Eleven climbers have died recently on their way up and down Mount Everest, the world’s highest mountain at almost 30,000 feet.

Tent city at Base Camp

This is a view of the logjam last week near the summit of Mount Everest:

I am not a mountaineer. I do some hiking, but have never done any technical climbing, which is required to scale extreme rock faces and the highest ice-capped peaks. I have, however, had some limited experience with the effect of reduced oxygen at altitude, and so I can appreciate some of the horror stories coming out of the Himalaya Mountains this past week or so.

“Effective oxygen” is, basically, the amount of pure oxygen in atmospheric air. At sea level, at 32 degrees Fahrenheit, oxygen comprises 20.9% of the air you breathe. As you ascend away from sea level, that amount drops. At 14,500 feet (the highest that I have hiked), the effective oxygen is about 12 percent. Most people at that altitude experience light-headedness, headaches, and sometimes nausea.

Climbing at extreme altitudes, above 20,000 feet, typically involves the use of bottled oxygen, because effective oxygen at that height is less than 10 percent. Breathing normally at that altitude would be like respirating through a straw, and the effects on the body include loss of physical strength, reduced coordination, impaired judgement, etc.

That last one is critical, because these daredevils are doing something that is extremely dangerous to begin with.

Near the summit, the mountaineers are using bottled oxygen and have been doing so since they left their base camp many hours before. Most of them also use oxygen while they sleep at base camp #2, which is located at an elevation of 26,000 feet.This is because the atmospheric oxygen level at base camp is approximately 8 percent, falling to less than 7 percent at the summit itself.
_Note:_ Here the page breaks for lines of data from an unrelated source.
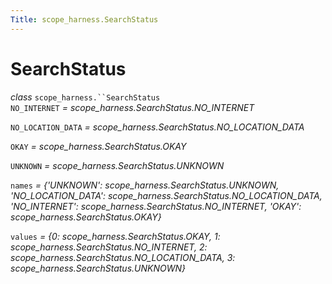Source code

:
 ```yaml
---
Title: scope_harness.SearchStatus
---
```

        
SearchStatus
============

 *class* `scope_harness.``SearchStatus`<a href="#scope_harness.SearchStatus" class="headerlink" title="Permalink to this definition"></a>  
 `NO_INTERNET` *= scope\_harness.SearchStatus.NO\_INTERNET*<a href="#scope_harness.SearchStatus.NO_INTERNET" class="headerlink" title="Permalink to this definition"></a>  

 `NO_LOCATION_DATA` *= scope\_harness.SearchStatus.NO\_LOCATION\_DATA*<a href="#scope_harness.SearchStatus.NO_LOCATION_DATA" class="headerlink" title="Permalink to this definition"></a>  

 `OKAY` *= scope\_harness.SearchStatus.OKAY*<a href="#scope_harness.SearchStatus.OKAY" class="headerlink" title="Permalink to this definition"></a>  

 `UNKNOWN` *= scope\_harness.SearchStatus.UNKNOWN*<a href="#scope_harness.SearchStatus.UNKNOWN" class="headerlink" title="Permalink to this definition"></a>  

 `names` *= {'UNKNOWN': scope\_harness.SearchStatus.UNKNOWN, 'NO\_LOCATION\_DATA': scope\_harness.SearchStatus.NO\_LOCATION\_DATA, 'NO\_INTERNET': scope\_harness.SearchStatus.NO\_INTERNET, 'OKAY': scope\_harness.SearchStatus.OKAY}*<a href="#scope_harness.SearchStatus.names" class="headerlink" title="Permalink to this definition"></a>  

 `values` *= {0: scope\_harness.SearchStatus.OKAY, 1: scope\_harness.SearchStatus.NO\_INTERNET, 2: scope\_harness.SearchStatus.NO\_LOCATION\_DATA, 3: scope\_harness.SearchStatus.UNKNOWN}*<a href="#scope_harness.SearchStatus.values" class="headerlink" title="Permalink to this definition"></a>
Experienced Himalayan climbers call this elevation the “death zone”, meaning that they are in mortal danger every second that they linger at that altitude. The goal is to spend as little time there as possible: quickly get to the top, and then get back down the mountain as soon as possible, before bad weather sets in or, more importantly, before your bottled oxygen runs out.

Scaling Mt. Everest used to be an aspiration of only the most skilled, experienced, and physically-fit technical climbers. However, it has now become a commercial enterprise, in which outfitters and guides will take just about anyone up there who has the money. As a result, a lot of foolish people are jeopardizing their lives. It has become a Bucket List item for any testosterone-fueled guy who happens to have $100,000 available for frivolous activities.

Got money and a big ego? You can climb Everest. There’s no certification (as in scuba), no performance level achievements (as in qualifying for the Boston Marathon), and no skill licenses (demonstrating technical knowledge, as in driving a car). Nada.

This has resulted in a mob of climbers gathering in Nepal in May (the only month that is meteorologically safe to climb the mountain) and literally getting in a line to ascend the summit.

Kind of like Disneyland, but more dangerous.

The problem is that those folks in line, snaking up the mountain from base camp 2, are living on borrowed time; i.e. the amount of bottled oxygen that they can carry. When the line bogs down, in many cases because an inexperienced climber is having difficulty, everyone must wait in place while consuming bottled oxygen. Tempers fray, jostling takes place, and impatient people do stupid things.

In some cases, when they should turn back because their oxygen is running out, they persevere in getting to the top. And, die on the way back down the mountain to base camp.

Climbers in the past week have passed frozen corpses along the trail: folks who wrote a check their body couldn’t cash. Those bodies will stay there, perhaps for many years, because no one has the strength (or motivation) to bring them down the mountain, and helicopters can’t safely fly that high.

That’s a high price to pay for checking off a Bucket List item.